URBNET might be a Canadian label, but they do occasionally look outside of their home country for some dope hip hop. Last year, they looked all the way to Osaka, Japan, to welcome a producer named Nickelman to their roster, when he released the album Elements. Now he’s back with a new project, Butterwax.

There is always a question when a hip hop producer releases an album as to what type of release it’s going to be. Is it a vocal collaboration, maybe of the compilation variety? Is it a meditative downtempo instrumental album? Is it something experimental? In the case of Butterwax, the answer is that this feels more like a beat tape than a full-length album in the way it is composed. By that, I mean that the tracks are mostly of the midtempo boom bap variety, and they mostly showcase the groove and just cycle through a couple of variations, as opposed to being fully developed songs.
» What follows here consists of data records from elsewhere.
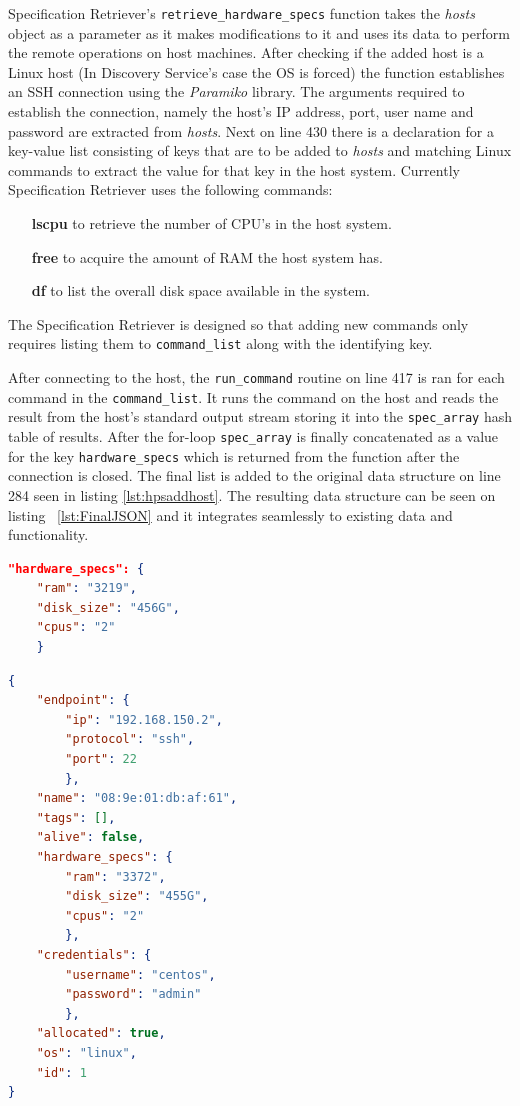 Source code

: Specification Retriever's \verb|retrieve_hardware_specs| function takes the \textit{hosts} object as a parameter as it makes modifications to it and uses its data to perform the remote operations on host machines. After checking if the added host is a Linux host (In Discovery Service's case the OS is forced) the function establishes an SSH connection using the \textit{Paramiko} library\cite{paramiko}. The arguments required to establish the connection, namely the host's IP address, port, user name and password are extracted from \textit{hosts}. Next on line 430 there is a declaration for a key-value list consisting of keys that are to be added to \textit{hosts} and matching Linux commands to extract the value for that key in the host system. Currently Specification Retriever uses the following commands:

\begin{itemize}
\item[\textbf{lscpu}] to retrieve the number of CPU's in the host system.
\item[\textbf{free}] to acquire the amount of RAM the host system has.
\item[\textbf{df}] to list the overall disk space available in the system.
\end{itemize}

The Specification Retriever is designed so that adding new commands only requires listing them to \verb|command_list| along with the identifying key. 

After connecting to the host, the \verb|run_command| routine on line 417 is ran for each command in the \verb|command_list|. It runs the command on the host and reads the result from the host's standard output stream storing it into the \verb|spec_array| hash table of results. After the for-loop \verb|spec_array| is finally concatenated as a value for the key \verb|hardware_specs| which is returned from the function after the connection is closed. The final list is added to the original data structure on line 284 seen in listing \ref{lst:hpsaddhost}. The resulting data structure can be seen on listing ~\ref{lst:FinalJSON} and it integrates seamlessly to existing data and functionality.

\begin{lstlisting}[language=json,firstnumber=1, caption={An example of additional data inserted by the Specification Retriever}, captionpos=b, label=lst:JSONSpecs]
"hardware_specs": {
	"ram": "3219", 
	"disk_size": "456G", 
	"cpus": "2"
	}
\end{lstlisting}

\begin{lstlisting}[language=json, firstnumber=1, caption={An example of final data structure after the Specification Retriever has inserted hardware data}, captionpos=b, label=lst:FinalJSON]
{
	"endpoint": {
		"ip": "192.168.150.2", 
		"protocol": "ssh", 
		"port": 22
		},
	"name": "08:9e:01:db:af:61", 
	"tags": [], 
	"alive": false, 
	"hardware_specs": {
		"ram": "3372", 
		"disk_size": "455G", 
		"cpus": "2"
		}, 
	"credentials": {
		"username": "centos", 
		"password": "admin"
		}, 
	"allocated": true, 
	"os": "linux", 
	"id": 1
}

\end{lstlisting}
There’s nothing wrong with a good beat tape, of course, and Nickelman is surely putting together some good and interesting grooves on Butterwax. It will certainly scratch the itch for anyone looking for some good crate-digging, sample-based production that just wants some head-nodding goodness. The only thing holding Butterwax back is that it doesn’t really go anywhere beyond this, and there isn’t enough variety across the tracks to make any one track feel like a standout. So if you’re just looking for funky boom bap to escape the world for a second, Butterwax has got you covered, but if you’re looking for anything beyond that, you’ll have to look elsewhere.

Butterwax is a perfectly solid beat tape from Nickelman, but hopefully in the future we’ll get something more developed that we can really sink our teeth into. It’s just hard to get a sense of who he is as an artist from a project like this, beyond just knowing that he can put some solid boom bap beats together.